[Collected data]
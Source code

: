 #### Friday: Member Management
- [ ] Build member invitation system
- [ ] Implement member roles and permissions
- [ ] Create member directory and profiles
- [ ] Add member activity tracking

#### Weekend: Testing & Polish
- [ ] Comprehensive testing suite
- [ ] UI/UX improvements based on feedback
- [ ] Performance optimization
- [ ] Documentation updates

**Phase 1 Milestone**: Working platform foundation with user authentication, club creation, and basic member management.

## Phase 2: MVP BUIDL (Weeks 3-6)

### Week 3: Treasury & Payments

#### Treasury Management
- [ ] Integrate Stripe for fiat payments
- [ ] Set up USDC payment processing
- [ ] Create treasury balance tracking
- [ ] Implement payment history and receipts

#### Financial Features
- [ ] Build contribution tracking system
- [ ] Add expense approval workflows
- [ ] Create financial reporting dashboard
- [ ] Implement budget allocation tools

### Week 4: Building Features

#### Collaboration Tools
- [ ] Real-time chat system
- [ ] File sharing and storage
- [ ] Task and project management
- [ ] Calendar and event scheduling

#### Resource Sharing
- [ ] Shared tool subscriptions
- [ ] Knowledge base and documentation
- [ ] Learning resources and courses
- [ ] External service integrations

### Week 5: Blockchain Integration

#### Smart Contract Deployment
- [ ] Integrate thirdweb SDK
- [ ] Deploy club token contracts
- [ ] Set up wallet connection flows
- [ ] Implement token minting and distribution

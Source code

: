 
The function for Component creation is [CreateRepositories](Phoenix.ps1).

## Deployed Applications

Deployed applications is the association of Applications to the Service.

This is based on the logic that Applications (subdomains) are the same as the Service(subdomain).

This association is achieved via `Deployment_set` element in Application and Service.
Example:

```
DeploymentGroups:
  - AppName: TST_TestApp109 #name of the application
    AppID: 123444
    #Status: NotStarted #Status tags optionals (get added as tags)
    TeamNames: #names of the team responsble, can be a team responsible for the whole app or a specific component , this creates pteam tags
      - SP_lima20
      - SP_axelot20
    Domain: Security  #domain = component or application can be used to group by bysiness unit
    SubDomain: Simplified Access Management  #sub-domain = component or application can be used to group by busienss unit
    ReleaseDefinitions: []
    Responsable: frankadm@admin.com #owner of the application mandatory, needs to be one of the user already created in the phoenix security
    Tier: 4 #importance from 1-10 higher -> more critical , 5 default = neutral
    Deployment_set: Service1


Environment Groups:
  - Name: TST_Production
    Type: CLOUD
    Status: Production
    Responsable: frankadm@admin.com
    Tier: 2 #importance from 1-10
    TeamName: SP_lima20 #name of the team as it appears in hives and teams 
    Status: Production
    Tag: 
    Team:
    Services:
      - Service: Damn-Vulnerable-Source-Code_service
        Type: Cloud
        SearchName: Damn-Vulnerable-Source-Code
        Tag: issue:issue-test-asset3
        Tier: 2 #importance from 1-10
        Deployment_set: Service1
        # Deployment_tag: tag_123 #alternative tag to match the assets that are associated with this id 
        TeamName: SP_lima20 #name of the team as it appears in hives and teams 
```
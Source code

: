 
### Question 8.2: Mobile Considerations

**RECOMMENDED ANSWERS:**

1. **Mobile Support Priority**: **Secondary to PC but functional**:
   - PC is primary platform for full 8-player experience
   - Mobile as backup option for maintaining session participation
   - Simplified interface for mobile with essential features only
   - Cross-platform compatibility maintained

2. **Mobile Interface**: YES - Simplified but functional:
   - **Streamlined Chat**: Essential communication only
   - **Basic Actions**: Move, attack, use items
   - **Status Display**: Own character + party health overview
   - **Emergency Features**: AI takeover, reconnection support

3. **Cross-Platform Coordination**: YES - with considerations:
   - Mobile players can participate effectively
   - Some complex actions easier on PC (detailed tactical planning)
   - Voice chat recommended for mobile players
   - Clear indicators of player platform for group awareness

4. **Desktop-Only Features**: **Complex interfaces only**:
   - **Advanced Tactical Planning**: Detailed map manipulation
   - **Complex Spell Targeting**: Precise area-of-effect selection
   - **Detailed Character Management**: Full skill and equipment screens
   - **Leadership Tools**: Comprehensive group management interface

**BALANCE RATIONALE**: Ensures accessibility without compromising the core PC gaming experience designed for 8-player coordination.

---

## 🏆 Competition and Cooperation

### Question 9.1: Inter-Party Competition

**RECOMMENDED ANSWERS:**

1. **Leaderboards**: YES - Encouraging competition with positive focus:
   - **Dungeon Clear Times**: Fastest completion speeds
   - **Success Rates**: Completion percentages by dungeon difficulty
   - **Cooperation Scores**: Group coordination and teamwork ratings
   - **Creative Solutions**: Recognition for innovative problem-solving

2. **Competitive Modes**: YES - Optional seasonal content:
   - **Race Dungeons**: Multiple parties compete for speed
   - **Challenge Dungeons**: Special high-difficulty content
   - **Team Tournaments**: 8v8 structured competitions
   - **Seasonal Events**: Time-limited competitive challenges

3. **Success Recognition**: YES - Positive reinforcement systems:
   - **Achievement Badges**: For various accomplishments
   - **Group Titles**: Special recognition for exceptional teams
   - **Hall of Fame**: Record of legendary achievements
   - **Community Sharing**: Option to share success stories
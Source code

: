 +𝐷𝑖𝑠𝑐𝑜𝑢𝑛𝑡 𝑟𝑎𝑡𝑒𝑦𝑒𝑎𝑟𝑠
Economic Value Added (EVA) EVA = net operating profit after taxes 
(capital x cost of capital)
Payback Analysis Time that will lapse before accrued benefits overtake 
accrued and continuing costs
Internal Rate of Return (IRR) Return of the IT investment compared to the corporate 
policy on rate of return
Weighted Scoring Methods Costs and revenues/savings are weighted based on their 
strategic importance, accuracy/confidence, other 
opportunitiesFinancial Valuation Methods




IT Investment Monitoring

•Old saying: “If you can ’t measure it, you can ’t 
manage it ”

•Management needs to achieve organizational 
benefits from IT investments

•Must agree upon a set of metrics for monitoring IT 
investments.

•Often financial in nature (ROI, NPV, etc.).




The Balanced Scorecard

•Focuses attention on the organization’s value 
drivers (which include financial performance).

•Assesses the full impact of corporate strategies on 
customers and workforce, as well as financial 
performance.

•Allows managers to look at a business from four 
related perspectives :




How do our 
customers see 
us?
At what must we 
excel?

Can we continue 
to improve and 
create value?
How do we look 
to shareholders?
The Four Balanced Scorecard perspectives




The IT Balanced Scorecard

# Task directions:
Extract every line containing the string "corporate" from the data above.

# Answer section:
Internal Rate of Return (IRR) Return of the IT investment compared to the corporate 
•Assesses the full impact of corporate strategies on 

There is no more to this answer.